The top tier, white-shoe, silver spoon set that banks with Citi in the U.S. through its Citigold program are about to get a taste of the first fruits from the financial services giant’s year-old Citi FinTech initiative.
The newly updated Citi Mobile App for iPhone combines banking, wealth management, and money transfer services along with new authentication features to provide improved security, the company said.
It’s a service that’s only available to the bank’s upper crust clientele who have the Citigold account. And it showcases what banks continue to get wrong about new financial technologies for consumers.
As long as banks continue to put velvet ropes around the services that startups are offering to everyone, they’re going to be watching the bulk of their business go elsewhere.
What the bank gets right, and what new entrants in the market are doing too, is incorporating a number of different services that used to be available as discrete applications under one roof.
By putting money transfers and investing in one app the company is taking a step toward the integrated approach that will most likely be the hallmark of future app businesses. Customers should be able to buy and sell stocks, bonds, or mutual funds, have a passive savings and 401-K tools working in the background, and be able to transfer money to others in one app instead of three or four.
Existing banks would be uniquely positioned to provide these services to customers, but right now most of the customers don’t have access to these (at least for now) premium functions.
“We set out to solve for our clients’ more complex financial and investment needs first which is why many new features are tailored to Citigold clients,” said Yolande Piazza, the chief operating officer of Citi FinTech.
Over a five-month period the company reached out to 2,500 clients to hear what they were looking for or wanted in a financial product. Using that feedback the company had its Citi FinTech unit build the features in a series of two-week development sprints.

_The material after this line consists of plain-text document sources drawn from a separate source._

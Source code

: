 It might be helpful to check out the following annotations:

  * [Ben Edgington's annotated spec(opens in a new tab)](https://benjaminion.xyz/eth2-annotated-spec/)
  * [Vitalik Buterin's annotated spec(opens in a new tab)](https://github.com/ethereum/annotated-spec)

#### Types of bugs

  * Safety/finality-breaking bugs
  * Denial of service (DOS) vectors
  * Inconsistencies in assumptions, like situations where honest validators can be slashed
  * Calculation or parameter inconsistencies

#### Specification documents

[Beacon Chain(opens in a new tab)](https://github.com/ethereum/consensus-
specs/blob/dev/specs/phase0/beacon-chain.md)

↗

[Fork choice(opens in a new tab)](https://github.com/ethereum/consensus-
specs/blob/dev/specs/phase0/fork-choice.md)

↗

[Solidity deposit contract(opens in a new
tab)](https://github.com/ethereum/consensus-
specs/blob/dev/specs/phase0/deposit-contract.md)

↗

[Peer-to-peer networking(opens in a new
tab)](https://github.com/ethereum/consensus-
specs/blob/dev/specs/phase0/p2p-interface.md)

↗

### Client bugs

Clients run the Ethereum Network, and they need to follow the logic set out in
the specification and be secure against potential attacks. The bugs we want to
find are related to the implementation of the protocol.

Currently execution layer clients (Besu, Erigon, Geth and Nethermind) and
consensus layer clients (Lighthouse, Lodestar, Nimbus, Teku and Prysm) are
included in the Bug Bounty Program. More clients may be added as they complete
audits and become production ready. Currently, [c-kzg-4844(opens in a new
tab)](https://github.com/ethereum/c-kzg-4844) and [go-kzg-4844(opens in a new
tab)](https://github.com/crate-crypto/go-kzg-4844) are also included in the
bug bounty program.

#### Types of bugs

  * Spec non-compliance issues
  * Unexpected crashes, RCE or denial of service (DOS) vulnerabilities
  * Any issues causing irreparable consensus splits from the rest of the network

“We tested one to one with thousands of clients, incorporating their feedback and preferences so we could build the right functionality, streamline design and make the experience intuitive,” said Carey Kolaja, Global Head of Product at Citi FinTech in a statement.
That’s exactly the point. Citi, according to its own estimates, has over 100 million retail banking customers and by catering to the wealthiest 2,500 in the U.S. there’s no way it can’t expect to be accused of not caring about most of them. When businesses ignore the needs of the majority of their customers, those customers will try to go elsewhere.
The Citi app is a perfect example of this phenomenon. Only a fraction of its customer base will get to sample the wares that the company has devoted a chunk of resources and a new business unit to produce. For those that can’t, perhaps they’ll look to shop elsewhere.